The Revolution of Marina M.

Written by Janet Fitch
Review by Arleigh Ordoyne

The Russian Revolution of 1917 and its aftermath are explored in this lengthy, poetic novel by the author of White Oleander and Paint It Black. Marina Makarova is the privileged daughter of a bourgeois lawyer and socialite, and a gifted writer in her own right. While she dreams of life in cultured salons and dabbles in the political fervor spreading throughout Petrograd, unimaginable change is brewing. Caught between two worlds, Marina is forced to face hardship, betrayal, and one tragedy after another as the Red Terror overtakes the country.

On the cusp of womanhood, Marina falls in love with two vastly different men—one a childhood companion from her own social class, and the other a poverty-stricken poet and fervent revolutionary. She is also in turns burdened and blessed with the friendship of a devout member of the Bolshevik party. With deft precision, the author weaves through three tumultuous years of Marina’s life, detailing her warring thoughts, feelings, and decisions. One may think a book of this size would indicate a sweeping saga—and it is considering the multitude of events and turmoil—but the timeline itself is short. The finer details of the history, literature, politics, social structure, science, and even spiritualism are nothing short of brilliant.

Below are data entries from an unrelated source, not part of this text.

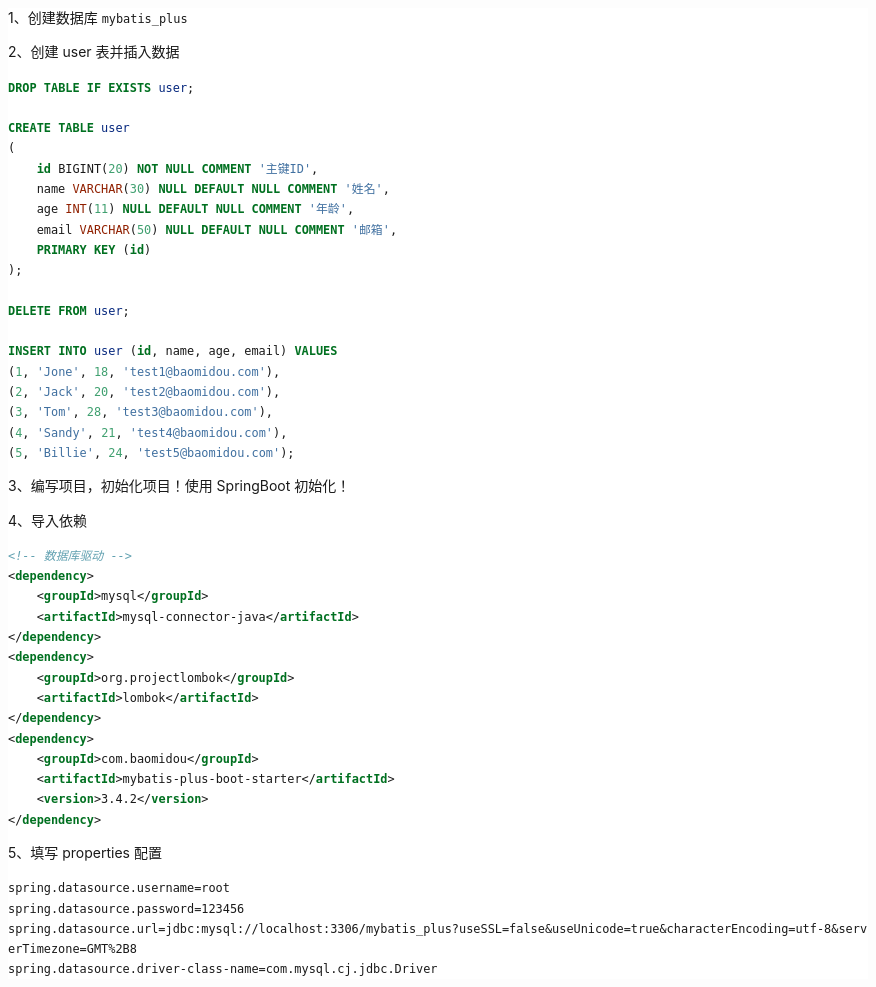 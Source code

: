 1、创建数据库 `mybatis_plus`

2、创建 user 表并插入数据

```sql
DROP TABLE IF EXISTS user;

CREATE TABLE user
(
	id BIGINT(20) NOT NULL COMMENT '主键ID',
	name VARCHAR(30) NULL DEFAULT NULL COMMENT '姓名',
	age INT(11) NULL DEFAULT NULL COMMENT '年龄',
	email VARCHAR(50) NULL DEFAULT NULL COMMENT '邮箱',
	PRIMARY KEY (id)
);

DELETE FROM user;

INSERT INTO user (id, name, age, email) VALUES
(1, 'Jone', 18, 'test1@baomidou.com'),
(2, 'Jack', 20, 'test2@baomidou.com'),
(3, 'Tom', 28, 'test3@baomidou.com'),
(4, 'Sandy', 21, 'test4@baomidou.com'),
(5, 'Billie', 24, 'test5@baomidou.com');
```

3、编写项目，初始化项目！使用 SpringBoot 初始化！

4、导入依赖

```xml
<!-- 数据库驱动 -->
<dependency>
    <groupId>mysql</groupId>
    <artifactId>mysql-connector-java</artifactId>
</dependency>
<dependency>
    <groupId>org.projectlombok</groupId>
    <artifactId>lombok</artifactId>
</dependency>
<dependency>
    <groupId>com.baomidou</groupId>
    <artifactId>mybatis-plus-boot-starter</artifactId>
    <version>3.4.2</version>
</dependency>
```

5、填写 properties 配置

```properties
spring.datasource.username=root
spring.datasource.password=123456
spring.datasource.url=jdbc:mysql://localhost:3306/mybatis_plus?useSSL=false&useUnicode=true&characterEncoding=utf-8&serverTimezone=GMT%2B8
spring.datasource.driver-class-name=com.mysql.cj.jdbc.Driver
```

The ending leaves too many loose ends, which the prologue does little to improve. It is truly jarring the turn the story takes when the reader is expecting certain situations to come full circle; however, it seems the author has chosen to take a poetic exit instead. The writing is infused with alliteration and idioms, as well as powerful and beautiful poetry in Marina’s voice. It is intense and unforgettable—not at all a disappointment for Fitch’s fans.